Giannis Antetokounmpo has revealed that just six years ago he was scared of leaving the house as he feared he might be deported. Born to Nigerian parents in Athens, Greece, the Milwaukee Bucks star did not hold a passport or any form of IDs until he became a Greek when he turned 18.

"Six years ago I was afraid to leave the house in case they deported me," he told Spanish newspaper El Pais. "Fortunately, things are changing for the better. Today, children have hope."

The same fear stalked his four brothers, and Antetokounmpo explained that growing up they struggled to understand why they were treated differently from their friends.

"When we were children, our friends got their IDs and passports," said Antetokounmpo. "We did not understand what was happening. We ask our parents 'Why do not we have an ID or a passport? Why can not we travel with our friends?' They could not explain it to us. They never had the opportunity to vote or express their opinion. It's incredible."

Despite facing discrimination, Antetokounmpo's parents taught their kids to remain hopeful and the reigning NBA MVP credited his friends for sheltering them from racism as much as possible.

"I will not deny that there is a lot of racism in Greece. But there were also around us all those people who helped us," he explained. "In my school there were four blacks, me and my brothers. We were different, but we had not realized. We had many white friends. They helped us not to see racism and not feel attacked. It is what everyone should do to eradicate racism."

Giannis Antetokounmpo, Milwaukee Bucks
Giannis Antetokounmpo attends 2019 NBA Awards at Barker Hangar on June 24 in Santa Monica, California. Leon Bennett/WireImage/Getty

The treatment of immigrants and refugees received in Europe has developed into a very delicate subject in the last few years in the wake of the Syrian Civil War. The impact has been exacerbated by the lack of a common European immigration policy, which has left each member state of the European Union to devise its own policy.

Italy has imposed a naval blockade to prevent migrant boats from entering its waters and Malta has adopted a similar approach.

A temporary relocation scheme for asylum seekers who had arrived in Greece and Italy was signed off by the European Union in 2015, but was sabotaged by a number of countries over the next two years and has since been abandoned.

"It is a very hard situation, a tricky subject," Antetokounmpo said. "It is difficult to deal with it, especially when you are illegal, you do not have papers or a passport and you are in the street with the risk of being deported."

Last year, Toronto Raptors big man Marc Gasol threw himself into the waters of the Mediterranean Sea to help rescue immigrants.

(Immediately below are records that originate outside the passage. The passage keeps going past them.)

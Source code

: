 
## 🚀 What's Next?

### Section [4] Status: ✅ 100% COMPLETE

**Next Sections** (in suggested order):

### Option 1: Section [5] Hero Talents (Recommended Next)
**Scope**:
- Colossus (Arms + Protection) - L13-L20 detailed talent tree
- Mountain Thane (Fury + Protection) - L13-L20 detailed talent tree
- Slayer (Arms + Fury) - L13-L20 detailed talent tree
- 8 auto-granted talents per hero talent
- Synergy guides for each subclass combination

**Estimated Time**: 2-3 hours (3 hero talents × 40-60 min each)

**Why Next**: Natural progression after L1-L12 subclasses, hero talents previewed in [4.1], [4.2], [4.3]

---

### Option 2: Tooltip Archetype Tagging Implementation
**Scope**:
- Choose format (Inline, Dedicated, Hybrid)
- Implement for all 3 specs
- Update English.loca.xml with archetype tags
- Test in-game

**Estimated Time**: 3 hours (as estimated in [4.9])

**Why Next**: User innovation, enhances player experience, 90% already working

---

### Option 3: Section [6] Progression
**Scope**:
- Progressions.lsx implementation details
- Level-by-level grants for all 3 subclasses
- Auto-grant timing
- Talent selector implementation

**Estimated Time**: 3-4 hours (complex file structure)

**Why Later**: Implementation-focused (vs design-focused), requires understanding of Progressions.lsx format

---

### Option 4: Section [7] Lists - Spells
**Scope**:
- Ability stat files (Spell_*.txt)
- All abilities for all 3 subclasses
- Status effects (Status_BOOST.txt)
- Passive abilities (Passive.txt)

Antetokounmpo, however, admitted the issue of migrants—in Europe as in the U.S.—was a difficult one to discuss for high-profile athletes.

"There are people who want to talk about it and people who do not. I feel comfortable talking about it because I've been through that situation. What Marc did last year was incredible. For things like that, Pau and Marc are two of the best human beings I have ever met. I know them well. You will not be able to see many players risk their lives at sea to save immigrant people like Marc did."

The Greek Freak is playing his part and on Saturday he and his brother, Thanasis, unveiled plans to start a program for underprivileged children in Greece.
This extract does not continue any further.